Look, absolutely zero people in the world should trust any tech company when they say they care about or will keep commitments to the open-source ecosystem in any capacity. Nevertheless, it is occasionally strategic for them to do so, and there can be ancillary benefits for said ecosystem in those moments where this is the best play for them to harm their competitors
For now, Meta seems to release Llama models in ways that don't significantly lock people into their infrastructure. If that ever stops being the case, you should fork rather than trust their judgment. I say this knowing full well that most of the internet is on AWS or GCP, most brick and mortar businesses use Windows, and carrying a proprietary smartphone is essentially required to participate in many aspects of the modern economy. All of this is a mistake. You can't resist all lock-in. The players involved effectively run the world. You should still try where you can, and we should still be happy when tech companies either slip up or make the momentary strategic decision to make this easier
As an ML researcher, I agree. Meta doesn't include adequate information to replicate the models, and from the perspective of fundamental research, the interest that big tech companies have taken in this field has been a significant impediment to independent researchers, despite the fact that they are undeniably producing groundbreaking results in many respects, due to this fundamental lack of openness
This should also make everyone very skeptical of any claim they are making, from benchmark results to the legalities involved in their training process to the prospect of future progress on these models.
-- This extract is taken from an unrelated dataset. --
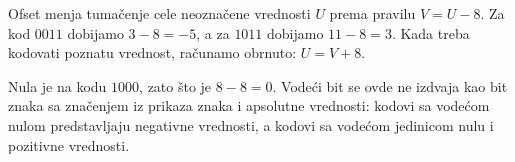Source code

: 
Ofset menja tumačenje cele neoznačene vrednosti $U$ prema pravilu $V=U-8$. Za kod $0011$ dobijamo $3-8=-5$, a za $1011$ dobijamo $11-8=3$. Kada treba kodovati poznatu vrednost, računamo obrnuto: $U=V+8$.

Nula je na kodu $1000$, zato što je $8-8=0$. Vodeći bit se ovde ne izdvaja kao bit znaka sa značenjem iz prikaza znaka i apsolutne vrednosti: kodovi sa vodećom nulom predstavljaju negativne vrednosti, a kodovi sa vodećom jedinicom nulu i pozitivne vrednosti.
Without being able to vet their results against the same datasets they're using, there is no way to verify what they're saying, and the credulity that otherwise smart people have been exhibiting in this space has been baffling to me
As a developer, if you have a working Llama model, including the source code and weights, and it's crucial for something you're building or have already built, it's still fundamentally a good thing that Meta isn't gating it behind an API and if they went away tomorrow, you could still use, self-host, retrain, and study the models
A) Release the data, and if it ends up causing a privacy scandal, at least you can actually call it open this time.
B) Neuter the dataset, and the model
All I ever see in these threads is a lot of whining and no viable alternative solutions (I’m fine with the idea of it being a hard problem, but when I see this attitude from “researchers” it makes me less optimistic about the future)
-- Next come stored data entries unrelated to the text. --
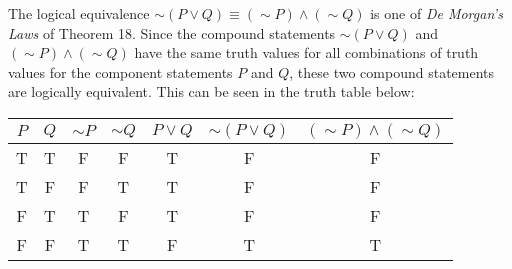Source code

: \documentclass[12pt]{article}
\newenvironment{problem}[2][Problem]{\begin{trivlist}
		\item[\hskip \labelsep {\bfseries #1}\hskip \labelsep {\bfseries #2.}]}{\end{trivlist}}
\newenvironment{solution}[2][Solution]{\begin{trivlist}
		\item[\hskip \labelsep {\bfseries #1}\hskip \labelsep {\bfseries #2.}]}{\end{trivlist}}
\begin{document}
\begin{problem}{58}
\begin{equation*}
	\end{equation*}
	\begin{solution}{b}
		The logical equivalence $\sim (P\vee Q) \equiv (\sim P)\wedge (\sim Q)$ is one of \textit{De Morgan's Laws} of Theorem 18. Since the compound statements $\sim (P\vee Q)$ and $(\sim P)\wedge (\sim Q)$ have the same truth values for all combinations of truth values for the component statements $P$ and $Q$, these two compound statements are logically equivalent. This can be seen in the truth table below:
		\begin{center}
			\begin{tabular}{c c c c c c c}
				$P$ & $Q$ & $\sim P$ & $\sim Q$ & $P\vee Q$ & $\sim(P \vee Q)$ & $(\sim P) \wedge (\sim Q)$\\
				\hline
				T & T & F & F & T & F & F\\
				T & F & F & T & T & F & F\\
				F & T & T & F & T & F & F\\
				F & F & T & T & F & T & T\\
				\hline
			\end{tabular}
		\end{center}
	\end{solution}
\end{problem}
\end{document}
> and the credulity that otherwise smart people have been exhibiting in this space has been baffling to me
Remove the “otherwise” and you’re halfway to understanding your error.
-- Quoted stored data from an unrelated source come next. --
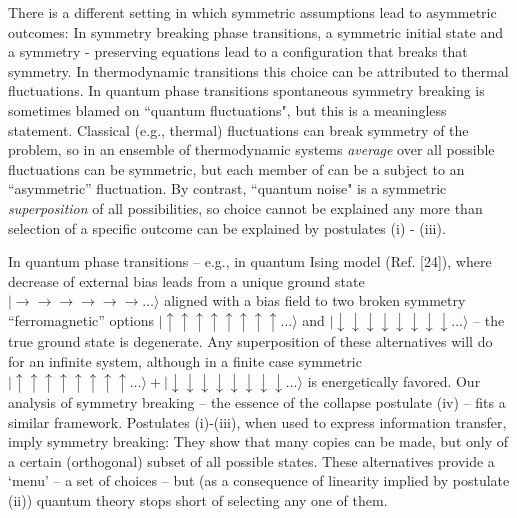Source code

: \documentclass[aps,twocolumn,pra,onecolumn,12pt]{revtex4}
\newcommand{\ket}[1]    {| #1 \rangle}
\newcommand{\+}         {\dagger}
\begin{document}
There is a different setting in which symmetric assumptions lead to asymmetric outcomes: 
In symmetry breaking phase transitions, a symmetric initial state and a symmetry 
- preserving equations lead to a configuration that breaks that symmetry.  In 
thermodynamic transitions this choice can be attributed to thermal fluctuations. In quantum phase transitions spontaneous symmetry breaking is sometimes blamed on 
``quantum fluctuations", but this is a meaningless statement. Classical (e.g., thermal) fluctuations 
can break symmetry of the problem, so in an ensemble of thermodynamic systems {\it average} over 
all possible fluctuations can be symmetric, but each member of can be a subject to an ``asymmetric'' fluctuation. By contrast,  ``quantum noise" is a symmetric {\it superposition} of all possibilities, 
so choice cannot be explained any more than  selection of a specific 
outcome can be explained by postulates (i) - (iii). 

In quantum phase transitions -- e.g., in quantum Ising model (Ref. [24]), where decrease of external 
bias leads from a unique ground state $\ket {\rightarrow \rightarrow \rightarrow \rightarrow \rightarrow \rightarrow \dots}$ aligned with a bias field to two broken symmetry  ``ferromagnetic'' options 
$\ket{\uparrow \uparrow \uparrow \uparrow \uparrow \uparrow \uparrow \uparrow \dots}$ and $\ket{\downarrow \downarrow \downarrow \downarrow\downarrow \downarrow\downarrow \downarrow \dots} $ -- the true ground state is degenerate. Any superposition of these alternatives will do for an
infinite system, although in a finite case symmetric $\ket{\uparrow \uparrow \uparrow \uparrow \uparrow \uparrow \uparrow \uparrow \dots} + \ket {\downarrow \downarrow \downarrow \downarrow\downarrow \downarrow\downarrow \downarrow \dots} $ is energetically favored.
Our analysis of symmetry breaking -- the essence of the collapse postulate (iv) -- fits a similar 
framework. Postulates (i)-(iii), when used to express information transfer, imply symmetry breaking: 
They show that many copies can be made, but only of a certain (orthogonal) subset of all possible 
states. These alternatives provide a `menu' -- a set of choices -- but (as a consequence 
of linearity implied by postulate (ii)) quantum theory stops short of selecting any one of them.
\end{document}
This isn't a dilemma at all. If Facebook can't release data it trains on because it would compromise user privacy, it is already a significant privacy violation that should be a scandal, and if it would prompt some regulatory or legislative remedies against Facebook for them to release the data, it should do the same for releasing the trained model, even through an API. The only reason people don't think about it this way is that public awareness of how these technologies work isn't pervasive enough for the general public to think it through, and it's hard to prove definitively. Basically, if this is Facebook's position, it's saying that the release of the model already constitutes a violation of user privacy, but they're betting no one will catch them
If the company wants to help research, it should full-throatedly endorse the position that it doesn't consider it a violation of privacy to train on the data it does, and release it so that it can be useful for research. If the company thinks it's safeguarding user privacy, it shouldn't be training models on data it considers private and then using them in public-facing ways at all
As it stands, Facebook seems to take the position that it wants to help the development of software built on models like Llama, but not really the fundamental research that goes into building those models in the same way
> If Facebook can't release data it trains on because it would compromise user privacy, it is already a significant privacy violation that should be a scandal
Thousands of entities would scramble to sue Facebook over any released dataset no matter what the privacy implications of the dataset are.
It's just not worth it in any world. I believe you are not thinking of this problem from the view of the PM or VPs that would actually have to approve this: if I were a VP and I was 99% confident that the dataset had no privacy implications, I still wouldn't release it. Just not worth the inevitable long, drawn out lawsuits from people and regulators trying to get their pound of flesh.
I feel the world is too hostile to big tech and AI to enable something like this. So, unless we want to kill AGI development in the cradle, this is what we get - and we can thank modern populist techno-pessimism for cultivating this environment.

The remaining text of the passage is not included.